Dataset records
+-------+
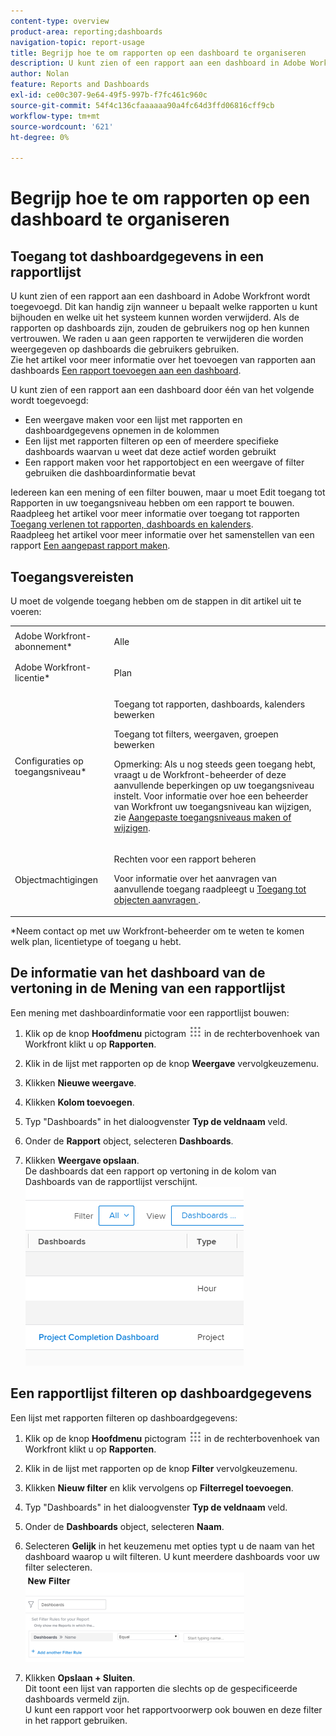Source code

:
 ```yaml
---
content-type: overview
product-area: reporting;dashboards
navigation-topic: report-usage
title: Begrijp hoe te om rapporten op een dashboard te organiseren
description: U kunt zien of een rapport aan een dashboard in Adobe Workfront wordt toegevoegd. Dit kan handig zijn wanneer u bepaalt welke rapporten u kunt bijhouden en welke uit het systeem kunnen worden verwijderd. Als de rapporten op dashboards zijn, zouden de gebruikers nog op hen kunnen vertrouwen. We raden u aan geen rapporten te verwijderen die worden weergegeven op dashboards die gebruikers gebruiken. Zie het artikel Een rapport toevoegen aan een dashboard voor meer informatie over het toevoegen van rapporten aan dashboards.
author: Nolan
feature: Reports and Dashboards
exl-id: ce00c307-9e64-49f5-997b-f7fc461c960c
source-git-commit: 54f4c136cfaaaaaa90a4fc64d3ffd06816cff9cb
workflow-type: tm+mt
source-wordcount: '621'
ht-degree: 0%

---
```


# Begrijp hoe te om rapporten op een dashboard te organiseren

## Toegang tot dashboardgegevens in een rapportlijst

U kunt zien of een rapport aan een dashboard in Adobe Workfront wordt toegevoegd. Dit kan handig zijn wanneer u bepaalt welke rapporten u kunt bijhouden en welke uit het systeem kunnen worden verwijderd. Als de rapporten op dashboards zijn, zouden de gebruikers nog op hen kunnen vertrouwen. We raden u aan geen rapporten te verwijderen die worden weergegeven op dashboards die gebruikers gebruiken.\
Zie het artikel voor meer informatie over het toevoegen van rapporten aan dashboards [Een rapport toevoegen aan een dashboard](../../../reports-and-dashboards/dashboards/creating-and-managing-dashboards/add-report-dashboard.md).

U kunt zien of een rapport aan een dashboard door één van het volgende wordt toegevoegd:

* Een weergave maken voor een lijst met rapporten en dashboardgegevens opnemen in de kolommen
* Een lijst met rapporten filteren op een of meerdere specifieke dashboards waarvan u weet dat deze actief worden gebruikt
* Een rapport maken voor het rapportobject en een weergave of filter gebruiken die dashboardinformatie bevat

Iedereen kan een mening of een filter bouwen, maar u moet Edit toegang tot Rapporten in uw toegangsniveau hebben om een rapport te bouwen.\
Raadpleeg het artikel voor meer informatie over toegang tot rapporten [Toegang verlenen tot rapporten, dashboards en kalenders](../../../administration-and-setup/add-users/configure-and-grant-access/grant-access-reports-dashboards-calendars.md).\
Raadpleeg het artikel voor meer informatie over het samenstellen van een rapport [Een aangepast rapport maken](../../../reports-and-dashboards/reports/creating-and-managing-reports/create-custom-report.md).

## Toegangsvereisten

U moet de volgende toegang hebben om de stappen in dit artikel uit te voeren:

<table style="table-layout:auto"> 
 <col> 
 <col> 
 <tbody> 
  <tr> 
   <td role="rowheader">Adobe Workfront-abonnement*</td> 
   <td> <p>Alle</p> </td> 
  </tr> 
  <tr> 
   <td role="rowheader">Adobe Workfront-licentie*</td> 
   <td> <p>Plan </p> </td> 
  </tr> 
  <tr> 
   <td role="rowheader">Configuraties op toegangsniveau*</td> 
   <td> <p>Toegang tot rapporten, dashboards, kalenders bewerken</p> <p>Toegang tot filters, weergaven, groepen bewerken</p> <p>Opmerking: Als u nog steeds geen toegang hebt, vraagt u de Workfront-beheerder of deze aanvullende beperkingen op uw toegangsniveau instelt. Voor informatie over hoe een beheerder van Workfront uw toegangsniveau kan wijzigen, zie <a href="../../../administration-and-setup/add-users/configure-and-grant-access/create-modify-access-levels.md" class="MCXref xref">Aangepaste toegangsniveaus maken of wijzigen</a>.</p> </td> 
  </tr> 
  <tr> 
   <td role="rowheader">Objectmachtigingen</td> 
   <td> <p>Rechten voor een rapport beheren</p> <p>Voor informatie over het aanvragen van aanvullende toegang raadpleegt u <a href="../../../workfront-basics/grant-and-request-access-to-objects/request-access.md" class="MCXref xref">Toegang tot objecten aanvragen </a>.</p> </td> 
  </tr> 
 </tbody> 
</table>

&#42;Neem contact op met uw Workfront-beheerder om te weten te komen welk plan, licentietype of toegang u hebt.

## De informatie van het dashboard van de vertoning in de Mening van een rapportlijst

Een mening met dashboardinformatie voor een rapportlijst bouwen:

1. Klik op de knop **Hoofdmenu** pictogram ![](assets/main-menu-icon.png) in de rechterbovenhoek van Workfront klikt u op **Rapporten**.

1. Klik in de lijst met rapporten op de knop **Weergave** vervolgkeuzemenu.
1. Klikken **Nieuwe weergave**.
1. Klikken **Kolom toevoegen**.
1. Typ &quot;Dashboards&quot; in het dialoogvenster **Typ de veldnaam** veld.
1. Onder de **Rapport** object, selecteren **Dashboards**.

1. Klikken **Weergave opslaan**.\
   De dashboards dat een rapport op vertoning in de kolom van Dashboards van de rapportlijst verschijnt.\
   ![](assets/qs-dashboards-in-report-view.png)

## Een rapportlijst filteren op dashboardgegevens

Een lijst met rapporten filteren op dashboardgegevens:

1. Klik op de knop **Hoofdmenu** pictogram ![](assets/main-menu-icon.png) in de rechterbovenhoek van Workfront klikt u op **Rapporten**.

1. Klik in de lijst met rapporten op de knop **Filter** vervolgkeuzemenu.
1. Klikken **Nieuw filter** en klik vervolgens op **Filterregel toevoegen**.

1. Typ &quot;Dashboards&quot; in het dialoogvenster **Typ de veldnaam** veld.

1. Onder de **Dashboards** object, selecteren **Naam**.

1. Selecteren **Gelijk** in het keuzemenu met opties typt u de naam van het dashboard waarop u wilt filteren. U kunt meerdere dashboards voor uw filter selecteren.\
   ![](assets/qs-dashboards-in-report-filters-350x143.png)

1. Klikken **Opslaan + Sluiten**.\
   Dit toont een lijst van rapporten die slechts op de gespecificeerde dashboards vermeld zijn.\
   U kunt een rapport voor het rapportvoorwerp ook bouwen en deze filter in het rapport gebruiken.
+-------+
WORK TO COMPLETE
Among the records, find every line holding the word "role" and copy it.

ANSWER BOX
   <td role="rowheader">Adobe Workfront-abonnement*</td> 
   <td role="rowheader">Adobe Workfront-licentie*</td> 
   <td role="rowheader">Configuraties op toegangsniveau*</td> 
   <td role="rowheader">Objectmachtigingen</td> 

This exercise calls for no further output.